Give the listing again word for word. Skip the pictures.

-- Provided data follows --

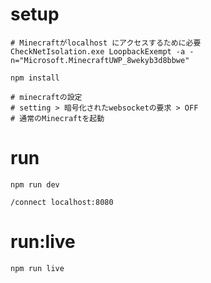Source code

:# setup

```shell
# Minecraftがlocalhost にアクセスするために必要
CheckNetIsolation.exe LoopbackExempt -a -n="Microsoft.MinecraftUWP_8wekyb3d8bbwe"

npm install
```

```shell
# minecraftの設定
# setting > 暗号化されたwebsocketの要求 > OFF
# 通常のMinecraftを起動
```

# run

```shell
npm run dev
```

```minecraft
/connect localhost:8080
```

# run:live

```
npm run live
```
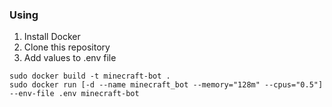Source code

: ### Using
1. Install Docker
2. Clone this repository
3. Add values to .env file
```shell
sudo docker build -t minecraft-bot .
sudo docker run [-d --name minecraft_bot --memory="128m" --cpus="0.5"] --env-file .env minecraft-bot
```
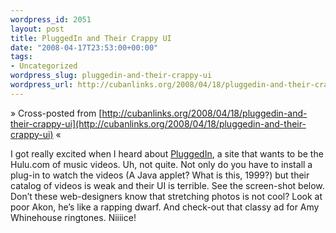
 ```yaml
--- 
wordpress_id: 2051
layout: post
title: PluggedIn and Their Crappy UI
date: "2008-04-17T23:53:00+00:00"
tags: 
- Uncategorized
wordpress_slug: pluggedin-and-their-crappy-ui
wordpress_url: http://cubanlinks.org/2008/04/18/pluggedin-and-their-crappy-ui
---
```

&raquo; Cross-posted from [http://cubanlinks.org/2008/04/18/pluggedin-and-their-crappy-ui](http://cubanlinks.org/2008/04/18/pluggedin-and-their-crappy-ui) &laquo;

<p>I got really excited when I heard about <a href="http://www.techmeme.com/080416/p14#a080416p14">PluggedIn</a>, a site that wants to be the Hulu.com of music videos.  Uh, not quite.  Not only do you have to install a plug-in to watch the videos (A Java applet? What is this, 1999?) but their catalog of videos is weak and their UI is terrible.  See the screen-shot below.  Don&#8217;t these web-designers know that stretching photos is not cool?  Look at poor Akon, he&#8217;s like a rapping dwarf.  And check-out that classy ad for Amy Whinehouse ringtones.  Niiiice!</p>


<p><a href="http://cubanlinks.org/assets/2008/4/17/pluggedin.jpg"><img src="http://cubanlinks.org/assets/2008/4/17/pluggedin_thumb.jpg" alt="" /></a></p>

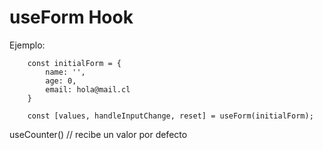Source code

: # useForm Hook

Ejemplo:
```
    const initialForm = {
        name: '',
        age: 0,
        email: hola@mail.cl
    }
    
    const [values, handleInputChange, reset] = useForm(initialForm);
```

useCounter() // recibe un valor por defecto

-- Provided data concluded --

### Solution to this exercise
Source code

:# setup

```shell
# Minecraftがlocalhost にアクセスするために必要
CheckNetIsolation.exe LoopbackExempt -a -n="Microsoft.MinecraftUWP_8wekyb3d8bbwe"

npm install
```

```shell
# minecraftの設定
# setting > 暗号化されたwebsocketの要求 > OFF
# 通常のMinecraftを起動
```

# run

```shell
npm run dev
```

```minecraft
/connect localhost:8080
```

# run:live

```
npm run live
```
Source code

: ### Using
1. Install Docker
2. Clone this repository
3. Add values to .env file
```shell
sudo docker build -t minecraft-bot .
sudo docker run [-d --name minecraft_bot --memory="128m" --cpus="0.5"] --env-file .env minecraft-bot
```
 ```yaml
--- 
wordpress_id: 2051
layout: post
title: PluggedIn and Their Crappy UI
date: "2008-04-17T23:53:00+00:00"
tags: 
- Uncategorized
wordpress_slug: pluggedin-and-their-crappy-ui
wordpress_url: http://cubanlinks.org/2008/04/18/pluggedin-and-their-crappy-ui
---
```

&raquo; Cross-posted from [http://cubanlinks.org/2008/04/18/pluggedin-and-their-crappy-ui](http://cubanlinks.org/2008/04/18/pluggedin-and-their-crappy-ui) &laquo;

<p>I got really excited when I heard about <a href="http://www.techmeme.com/080416/p14#a080416p14">PluggedIn</a>, a site that wants to be the Hulu.com of music videos.  Uh, not quite.  Not only do you have to install a plug-in to watch the videos (A Java applet? What is this, 1999?) but their catalog of videos is weak and their UI is terrible.  See the screen-shot below.  Don&#8217;t these web-designers know that stretching photos is not cool?  Look at poor Akon, he&#8217;s like a rapping dwarf.  And check-out that classy ad for Amy Whinehouse ringtones.  Niiiice!</p>


<p><a href="http://cubanlinks.org/assets/2008/4/17/pluggedin.jpg"><img src="http://cubanlinks.org/assets/2008/4/17/pluggedin_thumb.jpg" alt="" /></a></p>

Source code

: # useForm Hook

Ejemplo:
```
    const initialForm = {
        name: '',
        age: 0,
        email: hola@mail.cl
    }
    
    const [values, handleInputChange, reset] = useForm(initialForm);
```

useCounter() // recibe un valor por defecto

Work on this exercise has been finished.